Task instructions
Print the listing below exactly, minus its pictures.

Data provided
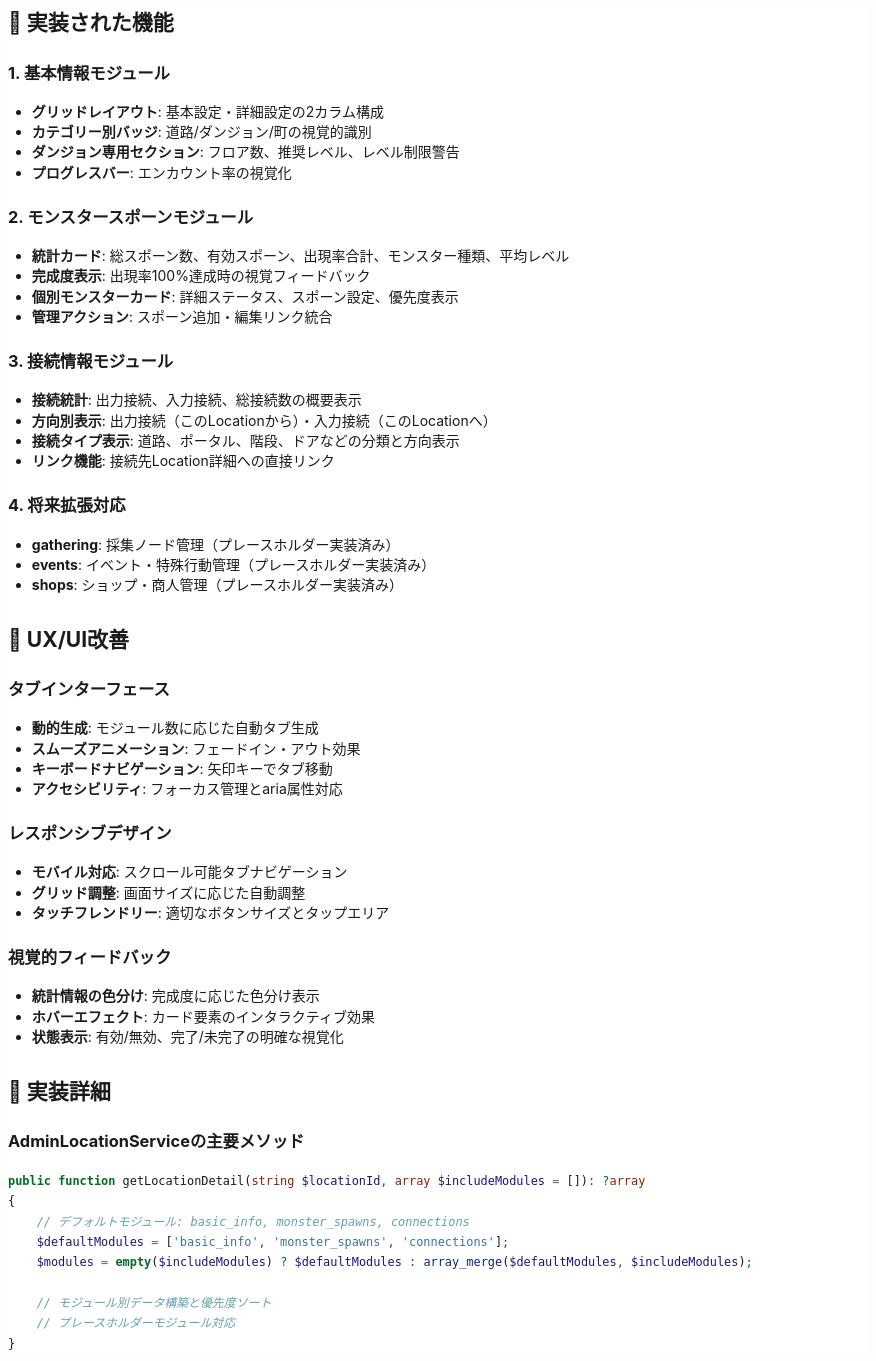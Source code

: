 ## 🎯 実装された機能

### 1. 基本情報モジュール
- **グリッドレイアウト**: 基本設定・詳細設定の2カラム構成
- **カテゴリー別バッジ**: 道路/ダンジョン/町の視覚的識別
- **ダンジョン専用セクション**: フロア数、推奨レベル、レベル制限警告
- **プログレスバー**: エンカウント率の視覚化

### 2. モンスタースポーンモジュール
- **統計カード**: 総スポーン数、有効スポーン、出現率合計、モンスター種類、平均レベル
- **完成度表示**: 出現率100%達成時の視覚フィードバック
- **個別モンスターカード**: 詳細ステータス、スポーン設定、優先度表示
- **管理アクション**: スポーン追加・編集リンク統合

### 3. 接続情報モジュール
- **接続統計**: 出力接続、入力接続、総接続数の概要表示
- **方向別表示**: 出力接続（このLocationから）・入力接続（このLocationへ）
- **接続タイプ表示**: 道路、ポータル、階段、ドアなどの分類と方向表示
- **リンク機能**: 接続先Location詳細への直接リンク

### 4. 将来拡張対応
- **gathering**: 採集ノード管理（プレースホルダー実装済み）
- **events**: イベント・特殊行動管理（プレースホルダー実装済み）
- **shops**: ショップ・商人管理（プレースホルダー実装済み）

## 🎨 UX/UI改善

### タブインターフェース
- **動的生成**: モジュール数に応じた自動タブ生成
- **スムーズアニメーション**: フェードイン・アウト効果
- **キーボードナビゲーション**: 矢印キーでタブ移動
- **アクセシビリティ**: フォーカス管理とaria属性対応

### レスポンシブデザイン
- **モバイル対応**: スクロール可能タブナビゲーション
- **グリッド調整**: 画面サイズに応じた自動調整
- **タッチフレンドリー**: 適切なボタンサイズとタップエリア

### 視覚的フィードバック
- **統計情報の色分け**: 完成度に応じた色分け表示
- **ホバーエフェクト**: カード要素のインタラクティブ効果
- **状態表示**: 有効/無効、完了/未完了の明確な視覚化

## 🔧 実装詳細

### AdminLocationServiceの主要メソッド
```php
public function getLocationDetail(string $locationId, array $includeModules = []): ?array
{
    // デフォルトモジュール: basic_info, monster_spawns, connections
    $defaultModules = ['basic_info', 'monster_spawns', 'connections'];
    $modules = empty($includeModules) ? $defaultModules : array_merge($defaultModules, $includeModules);
    
    // モジュール別データ構築と優先度ソート
    // プレースホルダーモジュール対応
}
```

Solution to this exercise
Source code

: ## 🎯 実装された機能

### 1. 基本情報モジュール
- **グリッドレイアウト**: 基本設定・詳細設定の2カラム構成
- **カテゴリー別バッジ**: 道路/ダンジョン/町の視覚的識別
- **ダンジョン専用セクション**: フロア数、推奨レベル、レベル制限警告
- **プログレスバー**: エンカウント率の視覚化

### 2. モンスタースポーンモジュール
- **統計カード**: 総スポーン数、有効スポーン、出現率合計、モンスター種類、平均レベル
- **完成度表示**: 出現率100%達成時の視覚フィードバック
- **個別モンスターカード**: 詳細ステータス、スポーン設定、優先度表示
- **管理アクション**: スポーン追加・編集リンク統合

### 3. 接続情報モジュール
- **接続統計**: 出力接続、入力接続、総接続数の概要表示
- **方向別表示**: 出力接続（このLocationから）・入力接続（このLocationへ）
- **接続タイプ表示**: 道路、ポータル、階段、ドアなどの分類と方向表示
- **リンク機能**: 接続先Location詳細への直接リンク

### 4. 将来拡張対応
- **gathering**: 採集ノード管理（プレースホルダー実装済み）
- **events**: イベント・特殊行動管理（プレースホルダー実装済み）
- **shops**: ショップ・商人管理（プレースホルダー実装済み）

## 🎨 UX/UI改善

### タブインターフェース
- **動的生成**: モジュール数に応じた自動タブ生成
- **スムーズアニメーション**: フェードイン・アウト効果
- **キーボードナビゲーション**: 矢印キーでタブ移動
- **アクセシビリティ**: フォーカス管理とaria属性対応

### レスポンシブデザイン
- **モバイル対応**: スクロール可能タブナビゲーション
- **グリッド調整**: 画面サイズに応じた自動調整
- **タッチフレンドリー**: 適切なボタンサイズとタップエリア

### 視覚的フィードバック
- **統計情報の色分け**: 完成度に応じた色分け表示
- **ホバーエフェクト**: カード要素のインタラクティブ効果
- **状態表示**: 有効/無効、完了/未完了の明確な視覚化

## 🔧 実装詳細

### AdminLocationServiceの主要メソッド
```php
public function getLocationDetail(string $locationId, array $includeModules = []): ?array
{
    // デフォルトモジュール: basic_info, monster_spawns, connections
    $defaultModules = ['basic_info', 'monster_spawns', 'connections'];
    $modules = empty($includeModules) ? $defaultModules : array_merge($defaultModules, $includeModules);
    
    // モジュール別データ構築と優先度ソート
    // プレースホルダーモジュール対応
}
```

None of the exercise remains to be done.